On an average, lifetime prevalence of stone disease ranges from 1% to 15%. Relatively rare below 20 years of age, it is two to three times more common in men than in women. High prevalence is seen in hot, arid and dry climates (mountains, deserts and tropical areas. In India, stone disease is more common in Northern part and in Deccan plateau. Seasonal variation is seen with highest incidence in summer months. Risk also increases with body weight
Three-fourth of all stones contain calcium, which makes it visible in the x-rays. Calcium oxalate is the predominant stone variant (93% in India). Non-calcium stones are like struvite (infection stone) and uric acid stone. Uric acid stone is not visible in plain x-ray, but can be visualized in CT scan.
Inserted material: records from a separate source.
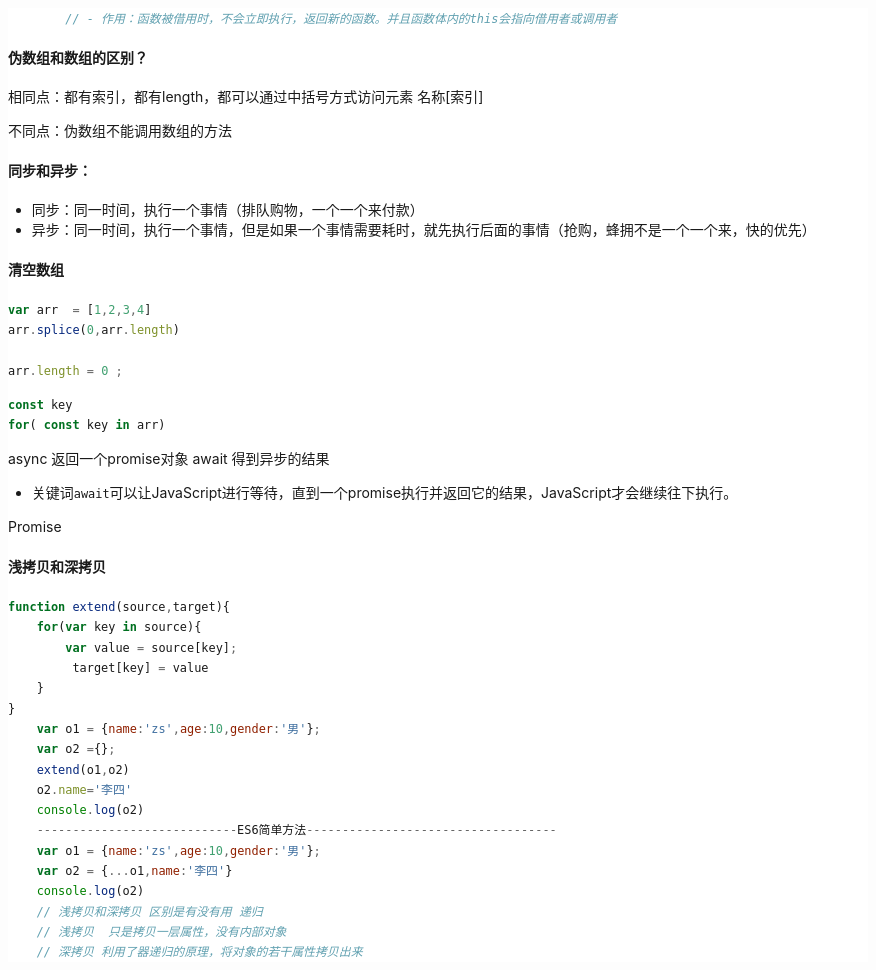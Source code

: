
 ```js
        // - 作用：函数被借用时，不会立即执行，返回新的函数。并且函数体内的this会指向借用者或调用者

```



#### 伪数组和数组的区别？

相同点：都有索引，都有length，都可以通过中括号方式访问元素   名称[索引]

不同点：伪数组不能调用数组的方法



#### 同步和异步：

- 同步：同一时间，执行一个事情（排队购物，一个一个来付款）
- 异步：同一时间，执行一个事情，但是如果一个事情需要耗时，就先执行后面的事情（抢购，蜂拥不是一个一个来，快的优先）



#### 清空数组

```js
var arr  = [1,2,3,4] 
arr.splice(0,arr.length)

arr.length = 0 ;
```

```js
const key 
for( const key in arr)
```



async  返回一个promise对象   await 得到异步的结果  

- 关键词`await`可以让JavaScript进行等待，直到一个promise执行并返回它的结果，JavaScript才会继续往下执行。 

Promise 



#### 浅拷贝和深拷贝

```js
function extend(source,target){
	for(var key in source){
		var value = source[key];
		 target[key] = value
    }
}
	var o1 = {name:'zs',age:10,gender:'男'};
	var o2 ={};
	extend(o1,o2)
	o2.name='李四'
	console.log(o2)
	----------------------------ES6简单方法-----------------------------------
	var o1 = {name:'zs',age:10,gender:'男'};		
	var o2 = {...o1,name:'李四'}
	console.log(o2)
	// 浅拷贝和深拷贝 区别是有没有用 递归
    // 浅拷贝  只是拷贝一层属性，没有内部对象
    // 深拷贝 利用了器递归的原理，将对象的若干属性拷贝出来
```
How can we suspect stone disease?

Stones most commonly present as excruciating pain, starting from flank region and going down to groin or genitalia. The patient may feel nauseated or even vomit. The sufferer fails to get any relief, as he tosses around in the bed. This may be associated with burning sensation when attempting to void, frequent voiding with little amount of urine, occasional blood in urine. Any episode of fever with chills is a dangerous sign of infection. Occasionally, the stones may silently damage the kidney. Sometimes, the stone may block the drainage from the kidney, leading to hydronephrosis (swelling in the kidney) and in extreme case, complete loss of kidney mass.

How is the diagnosis of stone disease made?

Suspicious history or sometimes non-specific abdominal pain leads to investigation with detection of stones. Stones more than few mm size can be picked up by ultrasound and X-rays. Both these techniques have their own technical limitations with chances of missing the stone. Plain CT of abdomen is up to 98% accurate in detecting even the smallest of stones, including those not seen on X-rays. The patient needs specialized radiological tests like IVP or CT-IVP for proper evaluation before any surgical intervention.